Interviews, insight & analysis on digital media & marketing

Digital advertising is facing a philosophical fork in the road

By Jonny Whitehead, Strategy Director, Skyrise

When Google yet again delayed cookie deprecation last month, were you relieved? Or did you meet the news with complete ambivalence?

The answer to this question will reveal which side of the philosophical divide facing digital advertising you are on.

On one side there are the practitioners who rely on individual identifiers to track campaign metrics and report back numbers of leads, sales and other performance indicators to be directly attributed to their ad spend.

On the other, there are those who recognise that cookies are already dead and that digital attribution has always been utterly misleading. These people are unaffected by Google’s announcement as they are already embracing the opportunity to free themselves from its shackles.

Attribution has lost its allure

It’s easy to see why the industry has become so hooked on the metrics that are easiest to count. 

In the mid 2000s, as a young, fresh faced media planner (with a full head of hair), I was one of the new breed of digital media planners who proudly presented reams of numbers in presentations to my clients. Much to the dismay of my counterparts in ‘old’ media channels, who came to client meetings armed with press cuttings and pictures of buses.

Suddenly our client’s prayers had been answered. They were able to solve John Wanamaker’s age-old problem and figure out which half of their advertising spend was being wasted. 

Unfortunately what we didn’t know was that the numbers were grossly inflated or being gamed by bad actors.
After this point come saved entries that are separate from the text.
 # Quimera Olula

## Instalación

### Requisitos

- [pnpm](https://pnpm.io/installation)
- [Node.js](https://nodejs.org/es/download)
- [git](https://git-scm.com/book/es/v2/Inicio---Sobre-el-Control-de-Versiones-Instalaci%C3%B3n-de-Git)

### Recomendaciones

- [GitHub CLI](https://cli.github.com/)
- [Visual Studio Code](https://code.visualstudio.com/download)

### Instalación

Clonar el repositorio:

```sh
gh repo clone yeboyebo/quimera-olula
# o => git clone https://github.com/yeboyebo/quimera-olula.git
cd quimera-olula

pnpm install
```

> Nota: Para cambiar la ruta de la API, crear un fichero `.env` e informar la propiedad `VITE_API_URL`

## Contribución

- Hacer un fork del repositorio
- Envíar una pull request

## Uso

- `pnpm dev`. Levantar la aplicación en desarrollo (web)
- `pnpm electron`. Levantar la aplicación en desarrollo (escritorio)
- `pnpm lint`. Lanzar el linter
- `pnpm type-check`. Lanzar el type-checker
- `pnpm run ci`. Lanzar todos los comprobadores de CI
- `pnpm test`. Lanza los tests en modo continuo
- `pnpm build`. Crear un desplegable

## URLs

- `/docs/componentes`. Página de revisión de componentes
Over time the initial shine of the data wore off as we realised the levels of duplication and manipulation. 

First there was the revelation of ‘retargeting’ that was being carried out behind the scenes. Then viewability tracking suggested that ads which had not been seen by humans were resulting in leads and sales. Throughout there was a growing uneasiness about attributing so much responsibility to tiny ads served on mobile screens when a national OOH campaign was also live at the same time.

Embrace effectiveness

From the work done by the IPA and various other people, we know that reach is one of the primary tenets of effective media campaigns. 

By optimising to digital attribution, digital media buyers are restricting themselves to the environments in which that technology is present. This has a damaging effect on their audience reach and therefore their campaign effectiveness – before they even start. 
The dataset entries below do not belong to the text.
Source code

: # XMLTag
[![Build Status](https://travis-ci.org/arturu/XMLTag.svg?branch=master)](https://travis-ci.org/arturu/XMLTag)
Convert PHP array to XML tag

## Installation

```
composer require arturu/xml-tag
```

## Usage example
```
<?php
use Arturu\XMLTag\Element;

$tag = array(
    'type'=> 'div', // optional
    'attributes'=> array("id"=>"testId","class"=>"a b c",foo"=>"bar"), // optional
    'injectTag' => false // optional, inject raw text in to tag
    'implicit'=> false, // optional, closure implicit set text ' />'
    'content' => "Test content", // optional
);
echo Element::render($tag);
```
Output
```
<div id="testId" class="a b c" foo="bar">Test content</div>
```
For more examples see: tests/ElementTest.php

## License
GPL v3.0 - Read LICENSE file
If you know that your audience is most likely to use iPhones, then why target mobile web ads on android devices just because you can generate numbers to count?
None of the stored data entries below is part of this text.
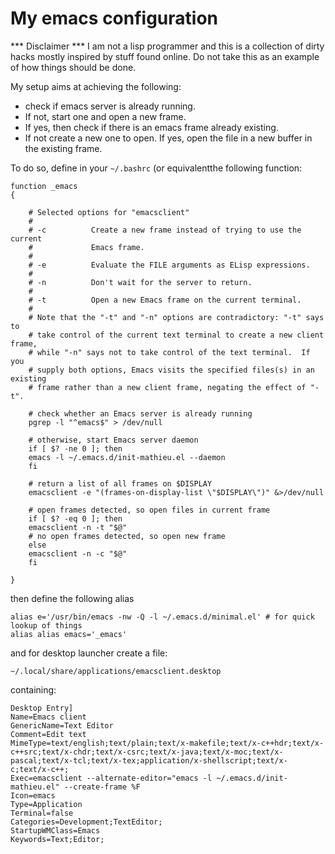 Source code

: # My emacs configuration
*** Disclaimer *** I am not a lisp programmer and this is a collection
of dirty hacks mostly inspired by stuff found online. Do not take this
as an example of how things should be done.

My setup aims at achieving the following:

 - check if emacs server is already running.
 - If not, start one and open a new frame.
 - If yes, then check if there is an emacs frame already existing.
 - If not create a new one to open. If yes, open the file in a new buffer in the existing frame.

To do so, define in your `~/.bashrc` (or equivalentthe following function:

```
function _emacs
{

    # Selected options for "emacsclient"
    #
    # -c          Create a new frame instead of trying to use the current
    #             Emacs frame.
    #
    # -e          Evaluate the FILE arguments as ELisp expressions.
    #
    # -n          Don't wait for the server to return.
    #
    # -t          Open a new Emacs frame on the current terminal.
    #
    # Note that the "-t" and "-n" options are contradictory: "-t" says to
    # take control of the current text terminal to create a new client frame,
    # while "-n" says not to take control of the text terminal.  If you
    # supply both options, Emacs visits the specified files(s) in an existing
    # frame rather than a new client frame, negating the effect of "-t".

    # check whether an Emacs server is already running
    pgrep -l "^emacs$" > /dev/null

    # otherwise, start Emacs server daemon
    if [ $? -ne 0 ]; then
	emacs -l ~/.emacs.d/init-mathieu.el --daemon
    fi

    # return a list of all frames on $DISPLAY
    emacsclient -e "(frames-on-display-list \"$DISPLAY\")" &>/dev/null

    # open frames detected, so open files in current frame
    if [ $? -eq 0 ]; then
	emacsclient -n -t "$@"
	# no open frames detected, so open new frame
    else
	emacsclient -n -c "$@"
    fi
 
}
```
then define the following alias
```
alias e='/usr/bin/emacs -nw -Q -l ~/.emacs.d/minimal.el' # for quick lookup of things
alias alias emacs='_emacs'
```
and for desktop launcher create a file:
```
~/.local/share/applications/emacsclient.desktop
```
containing:
```
Desktop Entry]
Name=Emacs client
GenericName=Text Editor
Comment=Edit text
MimeType=text/english;text/plain;text/x-makefile;text/x-c++hdr;text/x-c++src;text/x-chdr;text/x-csrc;text/x-java;text/x-moc;text/x-pascal;text/x-tcl;text/x-tex;application/x-shellscript;text/x-c;text/x-c++;
Exec=emacsclient --alternate-editor="emacs -l ~/.emacs.d/init-mathieu.el" --create-frame %F
Icon=emacs
Type=Application
Terminal=false
Categories=Development;TextEditor;
StartupWMClass=Emacs
Keywords=Text;Editor;
```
Chasing misleading numbers rather than being guided by effectiveness has an impact at the channel-planning level too. For years channels have been falsely bucketed into silos based on whether they generate attributed metrics. 

Digital display ads are considered to be drivers of direct response and channels without digital attribution are considered to be drivers of brand metrics, simply because display ads are linked to adservers and identifiers.

Guess what? Both channels do both things to varying degrees, depending on how you use them. Philosophically abandoning digital attribution means you are free to get the best out of all channels relative to your objective.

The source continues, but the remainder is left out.